The wisdom of the crowd logic is that in any given group, some people will know what the answers are, and others will know what the answers aren’t, and still others won’t know at all. The ones who don’t know at all will balance each other out, but the other two groups will give a response that elevates the correct answer above the others.
But what if some voices speak louder?
That’s the problem Google’s having: thanks to its popularity-based ratings, the people who are either wrong or who are outright lying get a serious boost. Climate change deniers like Senator Inhofe and anti-vaccine spokespeople like Jenny McCarthy have louder voices, because they’re already public figures. And by god, do we love celebrities. Another part of it is that even well-meaning news sources like to provide “balance” on every issue, giving fringe views a lot more publicity than they might generally deserve. Our human propensities tend to skew the results.
So it’s interesting for me to see this study by a bunch of Google engineers, published this week on arxiv.org, in which they suggest a method that might be used to correct this: determine the trustworthiness of a site based on its propensity to be factually correct.
The system they’ve devised produces a value called KBT, or Knowledge-Based Trust. The process would be to extract facts from a given page, and then determine their accuracy, and use the propensity for making accurate statements (the example given, I’m not lying, is “Barack Obama’s nationality”) to determine the general trustworthiness of a given site. But how does it know what statements are facts?
“Inference is an iterative process, since we believe a source is accurate if its facts are correct, and we believe the facts are correct if they are extracted from an accurate source. We leverage the redundancy of information on the web to break the symmetry. Furthermore, we show how to initialize our estimate of the accuracy of sources based on authoritative information, in order to ensure that this iterative process converges to a good solution.”

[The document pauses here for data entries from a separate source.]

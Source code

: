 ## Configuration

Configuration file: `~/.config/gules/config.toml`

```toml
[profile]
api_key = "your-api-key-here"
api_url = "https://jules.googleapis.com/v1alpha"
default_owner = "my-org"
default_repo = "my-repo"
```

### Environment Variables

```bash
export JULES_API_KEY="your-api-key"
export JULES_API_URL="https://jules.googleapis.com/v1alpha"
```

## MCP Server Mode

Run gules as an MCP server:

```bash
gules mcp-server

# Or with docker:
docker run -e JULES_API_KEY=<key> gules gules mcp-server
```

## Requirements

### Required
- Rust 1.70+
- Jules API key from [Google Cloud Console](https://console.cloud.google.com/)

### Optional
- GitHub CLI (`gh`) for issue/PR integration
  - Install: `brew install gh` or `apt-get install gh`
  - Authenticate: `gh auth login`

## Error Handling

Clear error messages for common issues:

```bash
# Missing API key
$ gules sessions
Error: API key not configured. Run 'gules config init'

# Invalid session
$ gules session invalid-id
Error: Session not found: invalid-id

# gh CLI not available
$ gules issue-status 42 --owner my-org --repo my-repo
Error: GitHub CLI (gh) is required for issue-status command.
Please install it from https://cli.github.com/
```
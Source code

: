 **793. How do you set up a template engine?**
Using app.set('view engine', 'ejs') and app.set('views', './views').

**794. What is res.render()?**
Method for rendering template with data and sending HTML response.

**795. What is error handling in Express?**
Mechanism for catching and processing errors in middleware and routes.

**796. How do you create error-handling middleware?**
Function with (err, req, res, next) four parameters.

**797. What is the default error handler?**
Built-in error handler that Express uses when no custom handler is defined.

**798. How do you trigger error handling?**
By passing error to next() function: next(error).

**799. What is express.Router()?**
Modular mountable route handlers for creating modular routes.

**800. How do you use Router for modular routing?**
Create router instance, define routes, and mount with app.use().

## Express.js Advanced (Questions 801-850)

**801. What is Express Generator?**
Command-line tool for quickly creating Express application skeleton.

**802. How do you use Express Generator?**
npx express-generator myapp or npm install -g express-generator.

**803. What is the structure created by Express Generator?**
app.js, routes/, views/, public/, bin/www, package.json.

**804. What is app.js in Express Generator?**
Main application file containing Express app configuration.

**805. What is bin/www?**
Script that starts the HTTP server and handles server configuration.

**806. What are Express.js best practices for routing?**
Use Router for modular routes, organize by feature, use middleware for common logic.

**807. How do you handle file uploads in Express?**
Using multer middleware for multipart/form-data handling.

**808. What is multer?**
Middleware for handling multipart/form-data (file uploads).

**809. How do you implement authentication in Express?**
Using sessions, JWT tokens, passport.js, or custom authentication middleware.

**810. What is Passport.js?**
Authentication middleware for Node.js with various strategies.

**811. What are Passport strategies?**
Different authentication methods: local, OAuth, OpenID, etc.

Basically, they can start the ball rolling by feeding in a few hundred thousand statements (“triples,” they call them, like “Barack Obama, nationality, USA”) that they’ve manually verified as true — for example data pulled from the Knowledge Vault — and then use those to verify trustworthy sources, and use those trustworthy sources to verify other trustworthy sources, and so on. They’ve already human-tested a large subset of the algorithm’s responses, and found them to be pretty accurate so far.
So will this help with, say, the crazy that floats to the top every time you search “vaccines”?
The answer: maybe. But it won’t be a cure-all.
And it probably shouldn’t be.
While I have about as little sympathy for the upset Fox “news” pundits who make a living off denying science to the ignorant as I have for things like staph infections and the bacteria that cause stomach ulcers, I have to admit that Google having the power to change what you see is a little unnerving. It should be: after all, skeptics haven’t been treated well throughout history by the gatekeepers of knowledge.
But it’s not like we aren’t already subject to the same gatekeepers. Right now you’re probably seeing this article because facebook decided you’d be interested in it. Or maybe you saw it on reddit. But these are also catered ways of getting your information.
The question is, am I more worried that Google will deliberately “downvote” things that are scientifically accurate because they’re unpopular, or that they’ll do so because it thinks they’re genuinely incorrect? Because what we have right now is the former, and it’s bad enough that I’m willing to take a chance on the latter.
Besides, as the paper notes: “source trustworthiness provides an additional signal for evaluating the quality of a website” (emphasis mine). Even under the new system, if enough people want something, it’ll still be in Google’s interest to serve it to them.
So let’s all stumble a little closer to the truth, shall we?